Рядом со мной садится бортмеханик в грязном комбинезоне. У него круглое, простое, немудрящее и очень симпатичное русское лицо. Минуту мне кажется, что он жалостливо косится на меня. В самолете мрачное подавленное настроение.

В полутьме видением возникают коробки домов. Мигают огни. Вот она, Москва, которую я покинул 21 год тому назад!

Посадка.
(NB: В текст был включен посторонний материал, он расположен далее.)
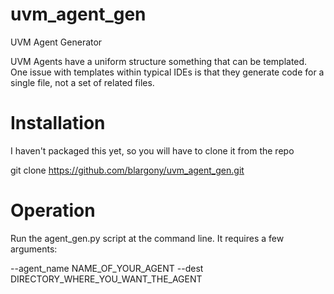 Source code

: # uvm_agent_gen
UVM Agent Generator

UVM Agents have a uniform structure something that can be templated.   One issue
with templates within typical IDEs is that they generate code for a single file,
not a set of related files.


# Installation

I haven't packaged this yet, so you will have to clone it from the repo

git clone https://github.com/blargony/uvm_agent_gen.git


# Operation

Run the agent_gen.py script at the command line.  It requires a few arguments:

 --agent_name NAME_OF_YOUR_AGENT
 --dest DIRECTORY_WHERE_YOU_WANT_THE_AGENT



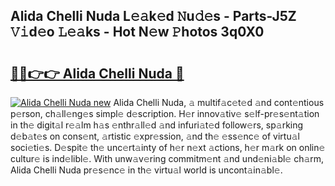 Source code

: ## Alida Chelli Nuda L𝚎𝚊k𝚎d 𝙽u𝚍𝚎s - Parts-J5Z 𝚅𝚒d𝚎o 𝙻𝚎𝚊ks - Hot N𝚎w 𝙿hotos 3q0X0

# <h2><a href="http://kvbvch7.teov.top/?on=Alida+Chelli+Nuda">🔗🔗👉👉 Alida Chelli Nuda 🔗</a></h2>

[![Alida Chelli Nuda new](https://i.imgur.com/QqkWNDz.gif)](http://kvbvch7.teov.top/?on=Alida+Chelli+Nuda)
Alida Chelli Nuda, 𝚊 multif𝚊c𝚎t𝚎d 𝚊nd cont𝚎ntious p𝚎rson, ch𝚊ll𝚎ng𝚎s simpl𝚎 d𝚎scription. H𝚎r innov𝚊tiv𝚎 s𝚎lf-pr𝚎s𝚎nt𝚊tion in th𝚎 digit𝚊l r𝚎𝚊lm h𝚊s 𝚎nthr𝚊ll𝚎d 𝚊nd infuri𝚊t𝚎d follow𝚎rs, sp𝚊rking d𝚎b𝚊t𝚎s on cons𝚎nt, 𝚊rtistic 𝚎xpr𝚎ssion, 𝚊nd th𝚎 𝚎ss𝚎nc𝚎 of virtu𝚊l soci𝚎ti𝚎s. D𝚎spit𝚎 th𝚎 unc𝚎rt𝚊inty of h𝚎r n𝚎xt 𝚊ctions, h𝚎r m𝚊rk on onlin𝚎 cultur𝚎 is ind𝚎libl𝚎. With unw𝚊v𝚎ring commitm𝚎nt 𝚊nd und𝚎ni𝚊bl𝚎 ch𝚊rm, Alida Chelli Nuda pr𝚎s𝚎nc𝚎 in th𝚎 virtu𝚊l world is uncont𝚊in𝚊bl𝚎.
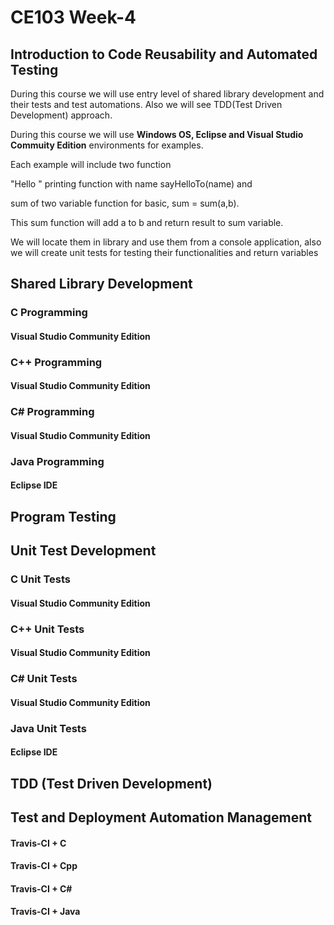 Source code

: # CE103 Week-4

## Introduction to Code Reusability and Automated Testing

During this course we will use entry level of shared library development and their tests and test automations. Also we will see TDD(Test Driven Development) approach.

During this course we will use **Windows OS, Eclipse and Visual Studio Commuity Edition** environments for examples.

Each example will include two function 

"Hello <name>" printing function with name sayHelloTo(name) and

sum of two variable function for basic, sum = sum(a,b). 

This sum function will add a to b and return result to sum variable. 

We will locate them in library and use them from a console application, also we will create unit tests for testing their functionalities and return variables

## Shared Library Development

### C Programming

#### Visual Studio Community Edition



### C++ Programming

#### Visual Studio Community Edition



### C# Programming

#### Visual Studio Community Edition



### Java Programming

#### Eclipse IDE



## Program Testing

## Unit Test Development

### C Unit Tests

#### Visual Studio Community Edition

### C++ Unit Tests

#### Visual Studio Community Edition

### C# Unit Tests

#### Visual Studio Community Edition

### Java Unit Tests

#### Eclipse IDE

## TDD (Test Driven Development)

## Test and Deployment Automation Management

#### Travis-CI + C

#### Travis-CI + Cpp

#### Travis-CI + C#

#### Travis-CI + Java


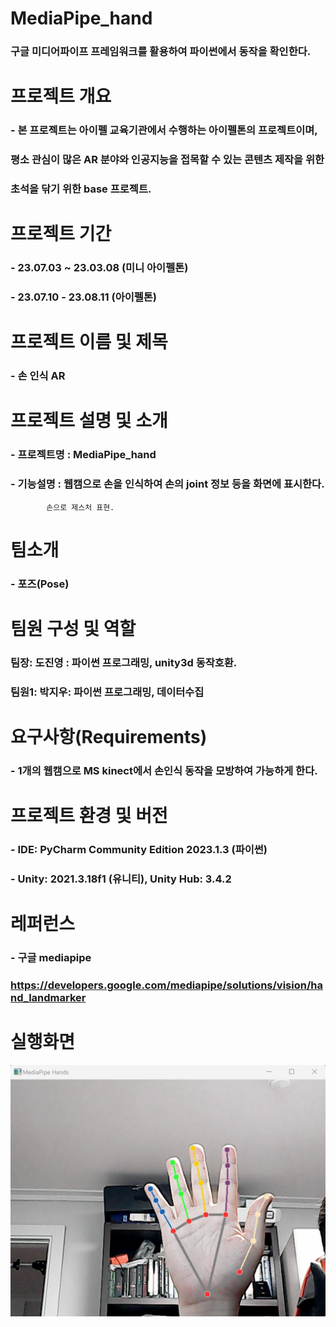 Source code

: # MediaPipe_hand
### 구글 미디어파이프 프레임워크를 활용하여 파이썬에서 동작을 확인한다.

# 프로젝트 개요 
### - 본 프로젝트는 아이펠 교육기관에서 수행하는 아이펠톤의 프로젝트이며,
###   평소 관심이 많은 AR 분야와  인공지능을 접목할 수 있는 콘텐츠 제작을 위한 
###      초석을 닦기 위한 base 프로젝트.

# 프로젝트 기간 
###  - 23.07.03 ~ 23.03.08 (미니 아이펠톤)
###  - 23.07.10 - 23.08.11 (아이펠톤)

# 프로젝트 이름 및 제목 
### - 손 인식 AR

# 프로젝트 설명 및 소개 
### - 프로젝트명 : MediaPipe_hand
### - 기능설명 : 웹캠으로 손을 인식하여 손의 joint 정보 등을 화면에 표시한다. 
            손으로 제스처 표현.
             

# 팀소개 
### - 포즈(Pose) 

# 팀원 구성 및 역할 
### 팀장: 도진영 : 파이썬 프로그래밍, unity3d 동작호환.
### 팀원1: 박지우: 파이썬 프로그래밍, 데이터수집

# 요구사항(Requirements) 
### - 1개의 웹캠으로 MS kinect에서 손인식 동작을 모방하여 가능하게 한다.

# 프로젝트 환경 및 버전 
### - IDE: PyCharm Community Edition 2023.1.3 (파이썬)
### - Unity: 2021.3.18f1 (유니티), Unity Hub: 3.4.2

# 레퍼런스
### - 구글 mediapipe
### https://developers.google.com/mediapipe/solutions/vision/hand_landmarker

# 실행화면
![Alt text](/image/hand_estimation.jpg) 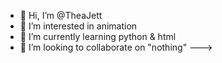 - 👋 Hi, I’m @TheaJett
- 👀 I’m interested in animation
- 🌱 I’m currently learning python & html
- 💞️ I’m looking to collaborate on "nothing"
--->
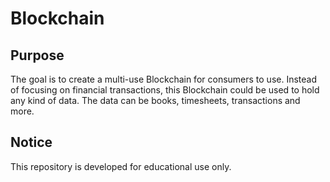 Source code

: # Blockchain

## Purpose
The goal is to create a multi-use Blockchain for consumers to use. Instead of focusing on financial transactions, this Blockchain could be used to hold any kind of data. The data can be books, timesheets, transactions and more. 

## Notice
This repository is developed for educational use only.
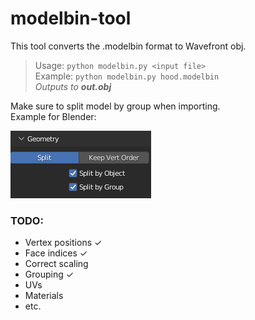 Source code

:# modelbin-tool
This tool converts the .modelbin format to Wavefront obj.   

>Usage: `python modelbin.py <input file>`  
>Example: `python modelbin.py hood.modelbin`  
>*Outputs to **out.obj***


Make sure to split model by group when importing.  
Example for Blender:  

![](./split-by-groups.png)

### **TODO**:
- Vertex positions ✓
- Face indices ✓
- Correct scaling
- Grouping ✓
- UVs
- Materials
- etc.
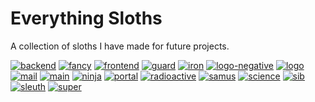 Everything Sloths
=================

A collection of sloths I have made for future projects.

[![backend](http://gh.landersbenjamin.com/everything-sloths/png/backend.png)](https://github.com/TheThirdOne/everything-sloths/blob/master/png/backend.png)
[![fancy](http://gh.landersbenjamin.com/everything-sloths/png/fancy.png)](https://github.com/TheThirdOne/everything-sloths/blob/master/png/fancy.png)
[![frontend](http://gh.landersbenjamin.com/everything-sloths/png/frontend.png)](https://github.com/TheThirdOne/everything-sloths/blob/master/png/frontend.png)
[![guard](http://gh.landersbenjamin.com/everything-sloths/png/guard.png)](https://github.com/TheThirdOne/everything-sloths/blob/master/png/guard.png)
[![iron](http://gh.landersbenjamin.com/everything-sloths/png/iron.png)](https://github.com/TheThirdOne/everything-sloths/blob/master/png/iron.png)
[![logo-negative](http://gh.landersbenjamin.com/everything-sloths/png/logo-negative.png)](https://github.com/TheThirdOne/everything-sloths/blob/master/png/logo-negative.png)
[![logo](http://gh.landersbenjamin.com/everything-sloths/png/logo.png)](https://github.com/TheThirdOne/everything-sloths/blob/master/png/logo.png)
[![mail](http://gh.landersbenjamin.com/everything-sloths/png/mail.png)](https://github.com/TheThirdOne/everything-sloths/blob/master/png/mail.png)
[![main](http://gh.landersbenjamin.com/everything-sloths/png/main.png)](https://github.com/TheThirdOne/everything-sloths/blob/master/png/main.png)
[![ninja](http://gh.landersbenjamin.com/everything-sloths/png/ninja.png)](https://github.com/TheThirdOne/everything-sloths/blob/master/png/ninja.png)
[![portal](http://gh.landersbenjamin.com/everything-sloths/png/portal.png)](https://github.com/TheThirdOne/everything-sloths/blob/master/png/portal.png)
[![radioactive](http://gh.landersbenjamin.com/everything-sloths/png/radioactive.png)](https://github.com/TheThirdOne/everything-sloths/blob/master/png/radioactive.png)
[![samus](http://gh.landersbenjamin.com/everything-sloths/png/samus.png)](https://github.com/TheThirdOne/everything-sloths/blob/master/png/samus.png)
[![science](http://gh.landersbenjamin.com/everything-sloths/png/science.png)](https://github.com/TheThirdOne/everything-sloths/blob/master/png/science.png)
[![sib](http://gh.landersbenjamin.com/everything-sloths/png/sib.png)](https://github.com/TheThirdOne/everything-sloths/blob/master/png/sib.png)
[![sleuth](http://gh.landersbenjamin.com/everything-sloths/png/sleuth.png)](https://github.com/TheThirdOne/everything-sloths/blob/master/png/sleuth.png)
[![super](http://gh.landersbenjamin.com/everything-sloths/png/super.png)](https://github.com/TheThirdOne/everything-sloths/blob/master/png/super.png)
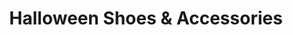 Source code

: ---
title: "Halloween Shoes & Accessories"
url: /orlando/halloween-shoes-und-accessories/
shop: Allgemein
--- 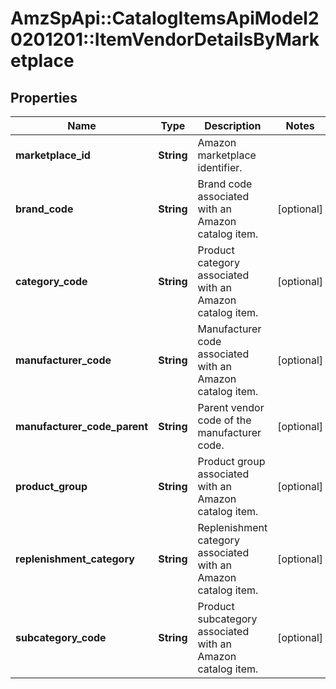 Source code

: # AmzSpApi::CatalogItemsApiModel20201201::ItemVendorDetailsByMarketplace

## Properties
Name | Type | Description | Notes
------------ | ------------- | ------------- | -------------
**marketplace_id** | **String** | Amazon marketplace identifier. | 
**brand_code** | **String** | Brand code associated with an Amazon catalog item. | [optional] 
**category_code** | **String** | Product category associated with an Amazon catalog item. | [optional] 
**manufacturer_code** | **String** | Manufacturer code associated with an Amazon catalog item. | [optional] 
**manufacturer_code_parent** | **String** | Parent vendor code of the manufacturer code. | [optional] 
**product_group** | **String** | Product group associated with an Amazon catalog item. | [optional] 
**replenishment_category** | **String** | Replenishment category associated with an Amazon catalog item. | [optional] 
**subcategory_code** | **String** | Product subcategory associated with an Amazon catalog item. | [optional] 

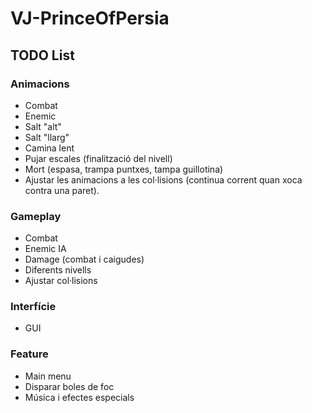 # VJ-PrinceOfPersia

## TODO List

### Animacions
- Combat
- Enemic
- Salt "alt"
- Salt "llarg"
- Camina lent
- Pujar escales (finalització del nivell)
- Mort (espasa, trampa puntxes, tampa guillotina)
- Ajustar les animacions a les col·lisions (continua corrent quan xoca contra una paret).

### Gameplay
- Combat
- Enemic IA
- Damage (combat i caigudes)
- Diferents nivells
- Ajustar col·lisions

### Interfície
- GUI

### Feature
- Main menu
- Disparar boles de foc
- Música i efectes especials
Поднимается суетня.

— Таможенный осмотр, — раздается властный голос.

— Нам не страшен серый волк, серый волк, серый волк! — скрипучим басом запевает кто-то.

Подъезжает платформа и начинается выгрузка багажа. Снуют таможенные чиновники в черной форме с петлицами. Мой майор с зеленым лицом очнулся, делает в мою сторону величественный жест рукой:

— Вы сидите здесь, сейчас подадут!

Я прекрасно понимаю, что подадут, и спокойно сижу. Теперь в самолете остались только я, заспанный майор, лейтенант и конвойный. На аэродроме гудят моторы. Невдалеке двумя рядами стоят военные истребители, покрытые снегом. Стучит мотор, к самолету вплотную подходит машина.

Я вылезаю. В трех метрах стоит «черный ворон», очень небольшой и безобидный. Двери открыты. Меня сажают в маленькую клетку.

— Георгий! — окликает меня снаружи лейтенант. — Как, не за мерз? Ножки-то ничего? Сейчас тепло будет.

— Чтоб уж только не слишком тепло, — думаю про себя. Снаружи в дверь стучит подвыпивший майор.

— Георгий! Пультик, котик, велосипед, сапог, — пьяным голосом произносит он любезности.

 

- 27 -

Машина тронулась. Визжат тормоза, много заворотов. Но вот и приехали. Гулко гремят засовы. Еще грохот железа где-то в глубине. Ага, двое ворот. Наконец глохнет мотор. Слышу приглушенный разговор. Открывают дверь.

— Выходите!

От свежего морозного воздуха кружится голова, подгибаются колени. Двое чинов поддерживают меня под руки.

Я — в огромном и совершенно пустом колодце двора. Напротив — запертые ворота из стальных брусьев. Часть окон десятиэтажной громады освещена. Видны молочно-белые шары электрических ламп. Я решаю, что это может быть только Лубянка.